Cuprizone-mediated demyelination
For longitudinal imaging experiments, cranial windows were performed on Cnp-mEGFP mice 3 weeks before the start of cuprizone treatment. Baseline images were acquired on Day 0, and then the mice were placed on a 0.2% (w/w) cuprizone (Sigma-Aldrich #C9012) diet mixed with ground chow. Food was changed every 2–3 d. Mice were returned to an unadulterated ground chow diet after 6 weeks. For fixed tissue cuprizone experiments, 6-week-old C57bL/6 male mice were placed on either a 0.2% (w/w) cuprizone diet mixed with ground chow or an unadulterated ground chow diet. Four mice from both the control and cuprizone groups were euthanized 1, 3, and 5 weeks after the start of the treatment.
Tissue processing
For tissue dissection, mice were anesthetized with ketamine (100 mg/kg) and xylazine (10 mg/kg), given intraperitoneally, and transcardiac perfusion was performed with ∼30 ml of 4% PFA in PBS. The brain was then dissected and placed in 4% PFA overnight at 4°C for postfixation. After ∼24 h, the tissue was transferred to PBS and stored at 4°C. In addition, 75 µm coronal sections were cut using a vibratome. The tissue was then placed in a glycerol-based cryogenic storage solution at −20°C.
Immunofluorescence staining
Slices were washed three times in PBS for 10 min to remove the cryogenic storage solution. Antigen retrieval was then performed. Slices were placed in a preheated 98°C solution of 10 mM Tris, 1 mM EDTA, and 0.05% Tween 20 in PBS buffer at pH 9 for 3 min. They were then allowed to cool to room temperature in the solution. The slices were then transferred to the primary antibody solution in a blocking buffer. The blocking buffer contained 0.3% Triton X-100 and 1% bovine serum albumin (BSA) and was stored at 4°C overnight. Slices were washed three times in PBS for 10 min and transferred to the secondary antibody solution in a blocking buffer for 1 h at room temperature. Slices were then washed again for 10 min three times in PBS. Slices were incubated in a 1:2,000 Hoechst solution in 0.3% Triton X-100 in PBS for 20 min before being mounted using ProLong diamond mounting media. For PAR labeling, slices were incubated in 10% goat serum and 0.3% Triton X-100 for 2 h at room temperature after antigen retrieval, before overnight incubation in the primary antibody solution in PBS at 4°C. Slices were washed three times in PBS for 10 min and incubated for 1 h at room temperature in the secondary antibody solution in PBS. Final washes, Hoechst incubation, and mounting were performed as above.

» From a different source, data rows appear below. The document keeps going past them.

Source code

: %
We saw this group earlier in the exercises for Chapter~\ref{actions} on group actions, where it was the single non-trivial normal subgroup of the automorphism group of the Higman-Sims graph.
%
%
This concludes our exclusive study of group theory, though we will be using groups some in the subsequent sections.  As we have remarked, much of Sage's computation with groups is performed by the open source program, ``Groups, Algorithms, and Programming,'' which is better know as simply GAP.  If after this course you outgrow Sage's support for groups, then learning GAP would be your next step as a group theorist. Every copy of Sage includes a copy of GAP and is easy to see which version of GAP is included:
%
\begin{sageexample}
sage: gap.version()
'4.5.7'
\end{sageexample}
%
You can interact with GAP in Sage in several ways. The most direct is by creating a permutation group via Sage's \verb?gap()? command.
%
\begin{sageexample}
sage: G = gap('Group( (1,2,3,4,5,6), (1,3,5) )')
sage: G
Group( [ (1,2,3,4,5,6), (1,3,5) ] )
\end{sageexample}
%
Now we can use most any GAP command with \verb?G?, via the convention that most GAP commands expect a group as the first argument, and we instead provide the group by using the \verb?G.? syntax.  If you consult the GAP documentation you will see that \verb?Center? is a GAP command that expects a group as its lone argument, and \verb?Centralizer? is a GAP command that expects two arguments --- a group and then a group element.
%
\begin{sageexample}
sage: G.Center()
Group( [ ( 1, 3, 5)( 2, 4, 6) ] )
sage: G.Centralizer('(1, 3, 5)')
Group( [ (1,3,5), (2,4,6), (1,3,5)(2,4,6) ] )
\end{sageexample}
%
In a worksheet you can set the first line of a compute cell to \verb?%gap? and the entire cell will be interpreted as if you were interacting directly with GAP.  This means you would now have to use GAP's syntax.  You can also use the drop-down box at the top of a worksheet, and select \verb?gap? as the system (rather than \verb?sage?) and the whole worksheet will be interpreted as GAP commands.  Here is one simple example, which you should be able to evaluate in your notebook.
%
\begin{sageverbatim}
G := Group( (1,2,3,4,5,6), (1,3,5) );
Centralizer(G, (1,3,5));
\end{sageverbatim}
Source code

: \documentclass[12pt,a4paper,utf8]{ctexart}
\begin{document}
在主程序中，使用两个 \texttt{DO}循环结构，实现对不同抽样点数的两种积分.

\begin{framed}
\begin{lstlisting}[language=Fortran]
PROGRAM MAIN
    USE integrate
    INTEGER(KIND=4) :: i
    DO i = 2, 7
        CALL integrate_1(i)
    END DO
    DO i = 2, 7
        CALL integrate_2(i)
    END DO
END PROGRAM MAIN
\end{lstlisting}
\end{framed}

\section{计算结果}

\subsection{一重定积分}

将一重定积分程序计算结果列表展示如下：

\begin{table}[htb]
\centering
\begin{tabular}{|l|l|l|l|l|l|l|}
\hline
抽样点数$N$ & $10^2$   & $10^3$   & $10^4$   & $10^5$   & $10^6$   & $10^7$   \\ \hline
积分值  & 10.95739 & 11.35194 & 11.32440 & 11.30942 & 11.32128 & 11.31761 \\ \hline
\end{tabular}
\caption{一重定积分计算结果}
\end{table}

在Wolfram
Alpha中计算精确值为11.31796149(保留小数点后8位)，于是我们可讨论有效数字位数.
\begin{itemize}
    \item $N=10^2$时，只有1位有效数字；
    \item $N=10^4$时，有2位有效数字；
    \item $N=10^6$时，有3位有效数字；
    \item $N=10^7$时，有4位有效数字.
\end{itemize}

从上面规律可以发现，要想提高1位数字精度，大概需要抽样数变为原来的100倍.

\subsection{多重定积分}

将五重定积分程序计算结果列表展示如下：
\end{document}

The following primary antibodies were used for immunofluorescence staining: mouse anti-CNPase (BioLegend, 1:500, catalog #836404), guinea pig anti-CNPase (Synaptic Systems, 1:500, catalog #355004), rabbit anti-BCAS1 (Synaptic Systems, 1:750, catalog #445003), guinea pig anti-BCAS1 (Synaptic Systems, 1:750, catalog #455004), mouse anti-carbonic anhydrase II (Santa Cruz Biotechnology, 1:500, catalog #48351), goat anti-PDGFRa (R&D Systems, 1:1,000, catalog #AF1062), rabbit anti-cleaved caspase-3 (Cell Signaling Technology, 1:700, catalog #9661), and rabbit anti-gammaH2AX (Cell Signaling Technology, 1:500, catalog #9718). The secondary antibodies were conjugated to Alexa Fluor 488, 555, or 647 as necessary (Thermo Fisher Scientific, 1:500). For PAR labeling, anti–PAR binding reagent (Sigma-Aldrich, 1:500, catalog #MABE1031) was used. Aliquots were only used once, as freeze-thaw cycles severely reduced labeling efficacy.
Intravital imaging quantification
Changes in soma size over time of differentiating oligodendrocytes, in Cnp-mEGFP:Cspg4-creER:tdTomato mice (Fig. 1c), were quantified using cytoplasmic tdTomato signal. Images were acquired as z-stacks. The slice with the largest soma area was used and the soma was outlined in Fiji. Processes were excluded from the soma area. For the quantification of mEGFP fluorescence in Figure 1d, analysis was performed on the same z-slice used for the soma area quantification. The average mEGFP fluorescence of the soma was obtained in Fiji. This was normalized to adjacent background fluorescence intensity in the mEGFP channel. Three background measurements were obtained immediately adjacent to the cell soma. These measurements were averaged, and this average was used to normalize the soma fluorescence value. For the quantification of cell death, single cells were followed throughout the imaging time series, and the day of death was designated as the first day when the cell soma was absent. Raw data for mature oligodendrocytes were reanalyzed from our previous publication (Chapman et al., 2023) with regard to the day of death in both 2Phatal and cuprizone. New analyses were conducted to determine soma size and mEGFP fluorescence intensity for these cells.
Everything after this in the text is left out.